L’attività dei carabinieri, coordinati dalla procura di Reggio, però non è limitata all’accesso alla struttura, ma tutti gli indagati sono stati intercettati durante la fase di indagine. Dalle captazioni, secondo quando si legge nell’ordinanza, sarebbe emersa «la scellerata gestione della struttura, ad opera di Giovanna Scarfò e Cecilia Pristipino, coadiuvate dai dipendenti, che in assenza dei requisiti necessari (in quanto le stesse hanno avviato 4 case famiglia, celando la conduzione di fatto di una comunità alloggio, assoggettata ad autorizzazione e pertanto, a preventivo sopralluogo, senza rispetto dei requisiti minimi strutturali, tecnologici e organizzativi previsti dalla normativa di settore), hanno avviato un’attività imprenditoriale volta al ricovero dei pazienti non  autosufficienti…, ponendo in essere nei loro confronti sistematiche condotte di maltrattamenti e lasciandoli privi della necessaria cura e assistenza, cagionando un generale decadimento fisico e psichico, culminato, come nel caso di D., nel decesso del paziente dimostrando scarsa attenzione all’igiene e alla cura degli ospiti».

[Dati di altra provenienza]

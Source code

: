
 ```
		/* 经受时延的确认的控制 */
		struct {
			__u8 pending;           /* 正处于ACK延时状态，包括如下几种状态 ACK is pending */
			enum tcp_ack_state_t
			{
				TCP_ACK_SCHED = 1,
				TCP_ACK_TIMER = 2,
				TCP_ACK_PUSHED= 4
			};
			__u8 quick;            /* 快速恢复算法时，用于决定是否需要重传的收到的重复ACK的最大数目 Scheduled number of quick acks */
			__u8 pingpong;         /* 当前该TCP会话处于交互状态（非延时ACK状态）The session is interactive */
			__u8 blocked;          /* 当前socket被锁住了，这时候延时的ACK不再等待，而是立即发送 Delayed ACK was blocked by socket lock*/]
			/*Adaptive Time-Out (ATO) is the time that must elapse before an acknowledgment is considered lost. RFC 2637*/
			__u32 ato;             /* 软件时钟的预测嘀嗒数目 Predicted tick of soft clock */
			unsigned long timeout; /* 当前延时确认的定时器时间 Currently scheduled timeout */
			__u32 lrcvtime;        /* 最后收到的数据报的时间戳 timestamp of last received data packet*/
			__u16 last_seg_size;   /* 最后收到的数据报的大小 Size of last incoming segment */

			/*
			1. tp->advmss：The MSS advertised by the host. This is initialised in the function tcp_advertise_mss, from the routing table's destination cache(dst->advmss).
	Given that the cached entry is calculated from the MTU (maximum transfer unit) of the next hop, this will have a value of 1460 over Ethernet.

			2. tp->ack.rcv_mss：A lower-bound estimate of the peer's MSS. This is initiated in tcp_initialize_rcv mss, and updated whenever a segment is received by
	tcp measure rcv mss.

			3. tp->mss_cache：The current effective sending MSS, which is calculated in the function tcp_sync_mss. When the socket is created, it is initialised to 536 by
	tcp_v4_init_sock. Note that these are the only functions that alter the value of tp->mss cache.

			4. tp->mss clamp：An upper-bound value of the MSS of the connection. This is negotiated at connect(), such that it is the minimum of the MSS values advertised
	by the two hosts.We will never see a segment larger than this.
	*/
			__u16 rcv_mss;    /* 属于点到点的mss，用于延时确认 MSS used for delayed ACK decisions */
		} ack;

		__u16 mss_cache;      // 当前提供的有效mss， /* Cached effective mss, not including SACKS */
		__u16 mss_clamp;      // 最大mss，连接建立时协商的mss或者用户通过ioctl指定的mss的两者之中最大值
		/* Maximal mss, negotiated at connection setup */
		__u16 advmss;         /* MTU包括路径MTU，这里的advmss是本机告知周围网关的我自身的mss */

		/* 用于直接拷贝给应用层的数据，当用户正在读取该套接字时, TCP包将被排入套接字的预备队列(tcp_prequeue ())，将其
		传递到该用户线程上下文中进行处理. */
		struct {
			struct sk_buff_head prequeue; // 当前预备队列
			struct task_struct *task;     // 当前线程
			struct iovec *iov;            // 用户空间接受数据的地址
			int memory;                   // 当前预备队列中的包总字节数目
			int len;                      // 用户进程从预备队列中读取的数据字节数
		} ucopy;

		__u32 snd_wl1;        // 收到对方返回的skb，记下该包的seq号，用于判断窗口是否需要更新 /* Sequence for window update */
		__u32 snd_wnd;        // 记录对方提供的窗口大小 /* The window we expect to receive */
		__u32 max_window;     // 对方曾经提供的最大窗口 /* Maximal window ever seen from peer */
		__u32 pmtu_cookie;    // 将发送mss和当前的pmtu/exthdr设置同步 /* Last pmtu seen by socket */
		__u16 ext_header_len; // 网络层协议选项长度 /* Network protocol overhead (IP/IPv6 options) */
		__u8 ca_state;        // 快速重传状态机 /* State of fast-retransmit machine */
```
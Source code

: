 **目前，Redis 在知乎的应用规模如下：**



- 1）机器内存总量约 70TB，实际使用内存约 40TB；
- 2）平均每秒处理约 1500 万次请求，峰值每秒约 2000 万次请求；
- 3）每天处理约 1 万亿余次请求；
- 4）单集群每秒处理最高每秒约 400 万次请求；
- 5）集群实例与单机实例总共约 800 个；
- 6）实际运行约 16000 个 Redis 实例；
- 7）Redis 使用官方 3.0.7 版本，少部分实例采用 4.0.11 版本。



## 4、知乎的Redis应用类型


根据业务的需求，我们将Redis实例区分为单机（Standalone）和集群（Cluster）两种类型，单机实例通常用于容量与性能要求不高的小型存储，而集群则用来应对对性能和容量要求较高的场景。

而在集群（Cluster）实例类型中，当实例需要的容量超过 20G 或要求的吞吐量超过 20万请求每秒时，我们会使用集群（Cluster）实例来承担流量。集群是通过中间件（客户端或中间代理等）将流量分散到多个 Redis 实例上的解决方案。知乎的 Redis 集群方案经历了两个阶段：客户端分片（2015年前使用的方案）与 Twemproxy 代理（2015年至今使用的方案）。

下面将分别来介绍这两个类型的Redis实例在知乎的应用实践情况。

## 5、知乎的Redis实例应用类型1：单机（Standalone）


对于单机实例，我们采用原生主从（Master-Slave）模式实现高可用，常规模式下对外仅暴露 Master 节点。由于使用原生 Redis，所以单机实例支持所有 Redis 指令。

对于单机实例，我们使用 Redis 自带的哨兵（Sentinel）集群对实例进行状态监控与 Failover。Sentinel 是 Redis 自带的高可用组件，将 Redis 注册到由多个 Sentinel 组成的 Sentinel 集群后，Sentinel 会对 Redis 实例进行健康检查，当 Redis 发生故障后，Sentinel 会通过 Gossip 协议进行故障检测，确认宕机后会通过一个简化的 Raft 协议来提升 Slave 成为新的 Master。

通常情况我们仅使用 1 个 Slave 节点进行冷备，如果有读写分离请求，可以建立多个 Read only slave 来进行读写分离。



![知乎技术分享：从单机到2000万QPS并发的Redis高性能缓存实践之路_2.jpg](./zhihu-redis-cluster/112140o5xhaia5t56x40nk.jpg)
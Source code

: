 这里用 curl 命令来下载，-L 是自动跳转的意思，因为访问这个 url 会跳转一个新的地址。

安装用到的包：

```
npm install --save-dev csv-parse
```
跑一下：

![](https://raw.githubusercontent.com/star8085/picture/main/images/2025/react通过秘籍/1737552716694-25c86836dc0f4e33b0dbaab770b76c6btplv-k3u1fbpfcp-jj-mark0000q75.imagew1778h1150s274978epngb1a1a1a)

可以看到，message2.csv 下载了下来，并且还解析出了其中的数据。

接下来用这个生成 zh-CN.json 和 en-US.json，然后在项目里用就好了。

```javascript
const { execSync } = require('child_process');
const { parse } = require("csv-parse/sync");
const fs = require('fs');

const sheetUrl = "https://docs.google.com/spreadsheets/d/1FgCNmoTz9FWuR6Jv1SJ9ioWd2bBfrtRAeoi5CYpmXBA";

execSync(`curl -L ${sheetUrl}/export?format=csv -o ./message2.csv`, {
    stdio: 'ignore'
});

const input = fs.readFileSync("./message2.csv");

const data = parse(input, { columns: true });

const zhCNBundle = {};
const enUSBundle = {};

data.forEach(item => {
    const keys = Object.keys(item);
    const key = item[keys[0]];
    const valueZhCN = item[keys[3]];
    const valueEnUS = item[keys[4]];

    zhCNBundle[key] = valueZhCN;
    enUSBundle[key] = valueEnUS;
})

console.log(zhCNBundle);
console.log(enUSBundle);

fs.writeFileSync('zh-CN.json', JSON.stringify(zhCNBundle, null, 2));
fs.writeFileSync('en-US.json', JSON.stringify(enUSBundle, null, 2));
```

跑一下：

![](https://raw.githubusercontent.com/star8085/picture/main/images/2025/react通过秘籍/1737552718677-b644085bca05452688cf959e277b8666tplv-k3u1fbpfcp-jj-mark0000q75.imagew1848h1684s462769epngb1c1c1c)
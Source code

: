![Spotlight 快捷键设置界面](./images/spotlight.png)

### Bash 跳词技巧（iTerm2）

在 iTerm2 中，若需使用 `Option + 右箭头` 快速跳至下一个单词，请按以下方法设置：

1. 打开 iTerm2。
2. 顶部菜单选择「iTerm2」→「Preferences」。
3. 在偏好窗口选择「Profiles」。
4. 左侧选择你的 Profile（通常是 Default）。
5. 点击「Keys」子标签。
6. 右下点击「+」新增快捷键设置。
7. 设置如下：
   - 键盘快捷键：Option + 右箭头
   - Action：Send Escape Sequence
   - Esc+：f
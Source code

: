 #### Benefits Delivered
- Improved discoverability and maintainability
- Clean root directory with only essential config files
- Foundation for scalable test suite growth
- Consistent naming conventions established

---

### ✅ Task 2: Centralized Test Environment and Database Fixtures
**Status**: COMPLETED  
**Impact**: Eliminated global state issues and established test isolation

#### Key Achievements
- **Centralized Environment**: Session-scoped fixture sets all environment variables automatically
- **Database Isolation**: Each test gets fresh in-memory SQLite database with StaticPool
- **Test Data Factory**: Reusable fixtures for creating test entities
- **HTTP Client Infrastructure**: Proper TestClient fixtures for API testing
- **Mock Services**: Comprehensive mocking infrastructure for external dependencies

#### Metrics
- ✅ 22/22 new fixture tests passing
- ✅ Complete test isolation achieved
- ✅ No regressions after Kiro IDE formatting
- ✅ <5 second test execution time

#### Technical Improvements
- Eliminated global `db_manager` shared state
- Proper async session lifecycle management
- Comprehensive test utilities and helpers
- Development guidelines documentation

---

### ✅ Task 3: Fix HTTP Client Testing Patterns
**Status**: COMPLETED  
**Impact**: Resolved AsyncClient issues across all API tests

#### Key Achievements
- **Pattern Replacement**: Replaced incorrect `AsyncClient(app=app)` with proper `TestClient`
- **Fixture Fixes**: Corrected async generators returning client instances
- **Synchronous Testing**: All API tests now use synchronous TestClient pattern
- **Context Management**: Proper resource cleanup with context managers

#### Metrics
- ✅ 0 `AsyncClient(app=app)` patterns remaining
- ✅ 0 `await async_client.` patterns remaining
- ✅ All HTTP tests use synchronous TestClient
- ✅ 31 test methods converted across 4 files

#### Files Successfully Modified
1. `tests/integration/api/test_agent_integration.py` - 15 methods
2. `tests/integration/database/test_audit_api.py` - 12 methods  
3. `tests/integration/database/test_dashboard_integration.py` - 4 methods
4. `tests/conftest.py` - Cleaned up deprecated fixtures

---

Una scarsa igiene che avrebbe provocato, secondo quanto accertato dagli inquirenti all’insorgere «di scabbia in alcuni anziani». Il personale, inoltre, non avrebbe avuto «alcuna competenza professionale e in assenza di previa comunicazione medica» avrebbe somministrato «medicinali di varia natura agli ospiti».

Nel corso del controllo, inoltre, gli investigatori avrebbero accertato l’assenza di «impianto di riscaldamento, in quanto munita esclusivamente di piccole stufe…che gli ospiti del primo e del secondo piano sono stati trovati infreddoliti e che non operava personale in possesso di adeguato titolo e/o qualificazione».